Sollte Adlmaier aber frei erfundene Irlmaieraussagen veröffentlich haben, hätte es zwischen ihm und Irlmaier persönlich wohl übel gekracht und weitere Veröffentlichungen wären bereits nach der ersten Auflage untersagt worden. Das spricht für einen wahren Kern der Irlmaieraussagen. Wahrscheinlich wurde von Adlmaier nichts veröffentlicht, dem Irlmaier nicht zustimmen konnte. Daraus folgt, daß beide wohl zusammen an dem veröffentlichten Text arbeiteten. Irlmaier kannte seine Schauungen und andere Prophezeiungen und hatte offenbar kein Problem damit, daß diese abgedruckt wurden, wenn sie seine Schauungen ergänzten/erklärten oder sich mit ihnen deckten. Was seine eigenen Schauungen angeht, so hat der intellektuell/analytisch eher unbedarfte Irlmaier sich dem Intellektuellen Adlmaier anvertraut, der die Aussagen sortierte, deutete und es mit der Korrektheit wohl nicht gerade genau nahm. Das ist wahrscheinlich der wesentliche Punkt: Die bei Adlmaier zu lesenden Aussagen sind ein Fabrikat Adlmaiers, das auf Grundlage einer Handvoll Schauungen Irlmaiers entstand (+ Plagiate) und für Irlmaier eine plausible Auslegung seiner Schauungen war. Wie wir aber z. B. am Waldviertler erkennen können, wissen Seher selbst oft nicht, was sie sahen, sind sich des Zusammenhangs ihrer Bilder nicht bewußt und müssen sie auslegen (oder auslegen lassen).
Dem entsprechend sind die Irlmaiertexte eine Mischung aus Plagiaten und zu einem gewissen Grade falsch verbundener, fehlinterpretierter Irlmaierschauungen.
Bei den Aussagen zum gelben Strich, Fliegern, Kastln usw. gibt es jedenfalls Unstimmigkeiten:
Ein schwarzes Kastl wird vom Westen aufs Hauptquartier geworfen.
Im unbekannten Kurier von 1945 wird ein schwarzes Kastl hingegen auf oder vor England geworfen, also von der östlichen Gegenseite!

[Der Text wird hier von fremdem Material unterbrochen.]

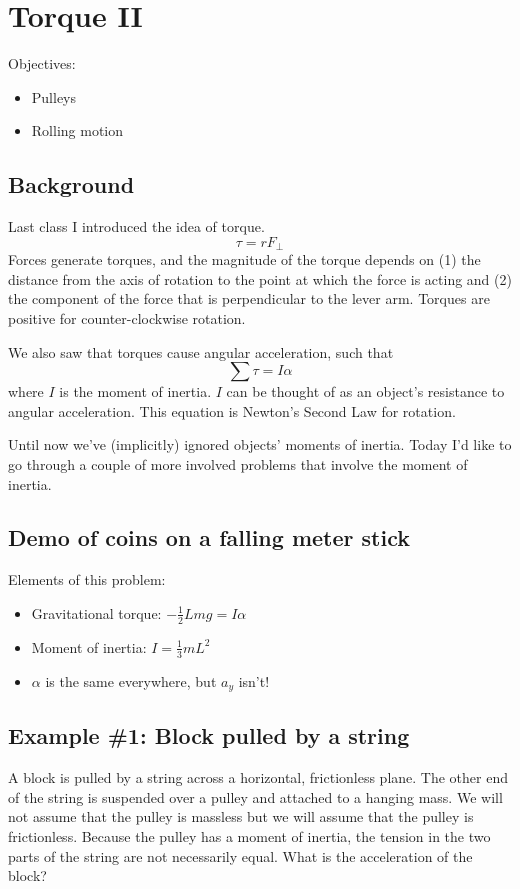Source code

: \section{Torque II}
Objectives:
\begin{itemize}
\item Pulleys
\item Rolling motion
\end{itemize}

\subsection{Background}
Last class I introduced the idea of torque.
$$\tau=rF_\perp$$
Forces generate torques, and the magnitude of the torque depends on (1) the distance from the axis of rotation to the point at which the force is acting and (2) the component of the force that is perpendicular to the lever arm. Torques are positive for counter-clockwise rotation.

We also saw that torques cause angular acceleration, such that
$$\sum \tau=I\alpha$$
where $I$ is the moment of inertia. $I$ can be thought of as an object's resistance to angular acceleration. This equation is Newton's Second Law for rotation.

Until now we've (implicitly) ignored objects' moments of inertia. Today I'd like to go through a couple of more involved problems that involve the moment of inertia.

\subsection{Demo of coins on a falling meter stick}
Elements of this problem:
\begin{itemize}
\item Gravitational torque: $-\frac{1}{2}Lmg = I\alpha$
\item Moment of inertia: $I = \frac{1}{3}mL^2$
\item $\alpha$ is the same everywhere, but $a_y$ isn't!
\end{itemize}



\subsection{Example \#1: Block pulled by a string}
A block is pulled by a string across a horizontal, frictionless plane. The other end of the string is suspended over a pulley and attached to a hanging mass. We will not assume that the pulley is massless but we will assume that the pulley is frictionless. Because the pulley has a moment of inertia, the tension in the two parts of the string are not necessarily equal. What is the acceleration of the block?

Die Explosion eines Kastls verursacht Staub oder Rauch.
Laut der Herzdame vom 18. 3. 1950 hingegen sah der Irlmaier „lauter Feuer am Boden“, eine Beschreibung, die bei Adlmaier fehlt, bzw. Adlmaier nicht entsprechen zu scheint.
Dann ist die Aussage, daß der Strich bei Prag beginne, sicherlich ein Verwendung der alten Aussagen über die Zerstörung Prags (vgl. Sibylle Michalda). Überhaupt sind die Aussagen über den Verlauf des Striches sehr ungenau. Womöglich wußte Irlmaier überhaupt nicht, wo er verläuft. Im äußersten Falle ist der ganze „Strich“, bzw. Korridor eine Erfindung Adlmaiers.
Echt sind wahrscheinlich die Aussagen über die aufsteigenden Flugzeuge in der Wüste, die rollenden Panzer mit toter Besatzung und andere Folgen der Chemie (alles tot, unpassierbar für ein Jahr). Der Ort des Einsatzes wäre dann weitgehend frei, z. B. über dem „Hauptquartier“ (oder was von Adlmaier so bezeichnet wurde).
Unter Umständen sind in dem Bestreben, verschiedene Aussagen oder so viele wie möglich sinnvoll zu verbinden, Bilder, die eigentlich zur Finsternis gehören, dem „gelben Strich“ zugeteilt worden. So wäre es kein Wunder, wenn Irlmaier laut Adlmaier Staub und Rauch sah, wo der Strich gelegt werden soll. Tatsächlich bestehen moderne Kampfstoffe aus weitgehend unsichtbaren Aerosolen, Gasen oder Flüssigkeiten. Gehören „gelber und grüner Staub oder Rauch“ tatsächlich zur Finsternis, bzw. Erdriß in Böhmen? Die örtliche Übereinstimmung des angeblichen Strichverlaufs mit der böhmischen Katastrophe könnte ein weiteres Indiz in diese Richtung sein.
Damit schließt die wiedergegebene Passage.